Afgelopen donderdag hield het kabinet weer een persconferentie over corona, en kondigde aan dat mensen met ingang van deze week voortaan bij horecabezoek hun contactgegevens moeten achterlaten. Dit om te zorgen dat, mocht een bezoeker (of medewerker) later besmet blijken te zijn, andere mensen gewaarschuwd kunnen worden.
De horeca kloeg steen en been, bij monde van de branchevereniging. Het klonk vooral verongelijkt. ‘De aandacht voor corona en horeca is buiten proportie.’ Mij lijkt dat elke plek waar mensen gedurende langere tijd redelijk dicht bij elkaar zitten, zonder mondmaskers op, terwijl ze veel lachen en praten, onze volle aandacht verdient.
Maar de branchevereniging had volkomen gelijk dat het kabinet akelig summier was geweest. ‘We willen weten hoe lang gegevens bewaard moeten worden. Moet dat digitaal? Op papier? Wie mag het opvragen, voor welke doeleinden?’ Met zulke vage instructies kon je de horeca toch moeilijk opzadelen, vond de branche. En even later: ‘De gast mag ook niet geweigerd worden als hij niet meewerkt.’
Dat laatste mag waarschijnlijk wel, net zoals je een klant die lazarus is, die andere gasten lastigvalt of die zich niet volgens je regels kleden, de toegang kunt ontzeggen dan wel uit je etablissement mag verwijderen. Een notitie waarin het kabinet vastlegt hoe en op welke grond zulke gegevens kunnen worden verzameld, was verstandig geweest. De regering hamert echter liever op ieders persoonlijke verantwoordelijkheid en laat momenteel alles aan ‘de mensen’ over.
Privacy-jurist Jeroen Terstegge boog zich erover, en bedacht een handzaam setje regels. Houd het bij papier, dat schept het minste risico op oneigenlijk gebruik, en vergt weinig omhaal (en het bespaart ons de zoveelste app). Laat geen lijsten rondgaan, want dan zie je als nieuwe invuller de gegevens van de mensen die je voor gingen. Vraag per setje gasten één van hen om naam en contactgegevens te noteren, geef ze een papiertje als je ze hun tafel wijst, en neem dat in zodra je de eerste bestelling aflevert. Bewaar de formuliertjes achter slot en grendel, en vernietig ze na twee of drie weken: daarna zijn ze immers niet meer relevant. En vooral: die gegevens uitsluitend overhandigen aan de GGD, nadat van een bezoeker bekend is geworden dat hij of zij besmet is.

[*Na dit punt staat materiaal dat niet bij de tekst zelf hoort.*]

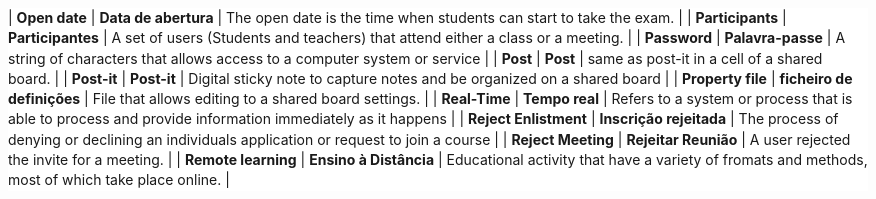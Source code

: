 | **Open date**                                                   | **Data de abertura**                             | The open date is the time when students can start to take the exam.                                                                                                                                                                                                                                                                                                                                                                                                                     |
| **Participants**                                                | **Participantes**                                | A set of users (Students and teachers) that attend either a class or a meeting.                                                                                                                                                                                                                                                                                                                                                                                                         |
| **Password**                                                    | **Palavra-passe**                                | A string of characters that allows access to a computer system or service                                                                                                                                                                                                                                                                                                                                                                                                               |
| **Post**                                                        | **Post**                                         | same as post-it in a cell of a shared board.                                                                                                                                                                                                                                                                                                                                                                                                                                            |
| **Post-it**                                                     | **Post-it**                                      | Digital sticky note to capture notes and be organized on a shared board                                                                                                                                                                                                                                                                                                                                                                                                                 |
| **Property file**                                               | **ficheiro de definições**                       | File that allows editing to a shared board settings.                                                                                                                                                                                                                                                                                                                                                                                                                                    |
| **Real-Time**                                                   | **Tempo real**                                   | Refers to a system or process that is able to process and provide information immediately as it happens                                                                                                                                                                                                                                                                                                                                                                                 |
| **Reject Enlistment**                                           | **Inscrição rejeitada**                          | The process of denying or declining an individuals application or request to join a course                                                                                                                                                                                                                                                                                                                                                                                              |
| **Reject Meeting**                                              | **Rejeitar Reunião**                             | A user rejected the invite for a meeting.                                                                                                                                                                                                                                                                                                                                                                                                                                               |
| **Remote learning**                                             | **Ensino à Distância**                           | Educational activity that have a variety of fromats and methods, most of which take place online.                                                                                                                                                                                                                                                                                                                                                                                       |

Zoals Terstegge laconiek schreef: ‘Het is geen rocket science.’
Maar nee. Het kabinet wil iets – registratie van bezoekers aan de deur – legt niet uit hoe dat moet, en trekt vervolgens de deur achter zich dicht. Zoekt u zelf maar uit op welke wet u zich moet baseren, hoe u de zaak aanpakt – wij hebben gezegd wat wij willen wat u doet, en de rest is niet ons pakkie-an.
Het getuigt van een hemeltergende labbekakkerigheid. Gooi maar over de schutting, laat de mensen het zelf maar oplossen. Dat laat een toch al pruttelende branche alle ruimte om flauwe gelegenheidsargumenten uit de kast te halen – ‘Moet het op papier, of digitaal?’ – en getuigt niet echt van een gevoel van urgentie. Het kabinet deed een plas, en alles bleef zoals het was.